When creating a new CA with a customer certificate profile which restricts the key length to a specific size, this restriction is completely ignored. I.e. if the key length in the profile was set to only 4096, if the user provides a key of length 2048, EJBCA will still issue a certificate.
The bug happens when using the "CA Functions" -> "Certification Authorities" -> "Add CA", just to emphasize (I don't think end entity sub CAs are getting affected).
1. Create new certificate profile, based on "ROOTCA", calling it "TestRootCA".
2. Edit the "TestRootCA" certificate profile, setting the available key lengths to "4096".
3. Create a crypto token called "TestRootCA" (soft token will do).
4. Create signing RSA key, length 2048, in crypto token TestRootCA with named "signKey", 1024 RSA key named "testKey", and 2048 RSA key named "defaultKey".
5. Create a new CA, using the "TestRootCA" certificate profile and crypto token "TestRootCA" (signKey as signing key, defaultKey as default key, and testKey as test key).
1. An error is shown to the user, stating that the key length for signing key used for CA does not comply with certificate profile restrictions.
2. CA is not created.
1. CA is created.
2. Resulting CA has a self-signed certificate with 2048 public key.
The default software token that gets created will sport 2048 RSA keys too, as a side-note.
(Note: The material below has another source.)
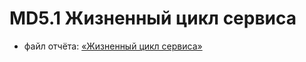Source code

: # MD5.1 Жизненный цикл сервиса 

- файл отчёта: [«Жизненный цикл сервиса»](https://github.com/bitcoineazy/Android_Apps/blob/main/MD51_Service/Report_MD51.pdf)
I have also been able to renew these root CAs with differing key sizes (compared to what is specified in profile).
In a way, the certificate profile should serve as a bit of a parachute in case an operator creates wrong key size, and this behaviour eliminates this useful restriction. That is why I have set the bug to critical (i.e. don't need it immediately, but it's a bit of an ugly bug).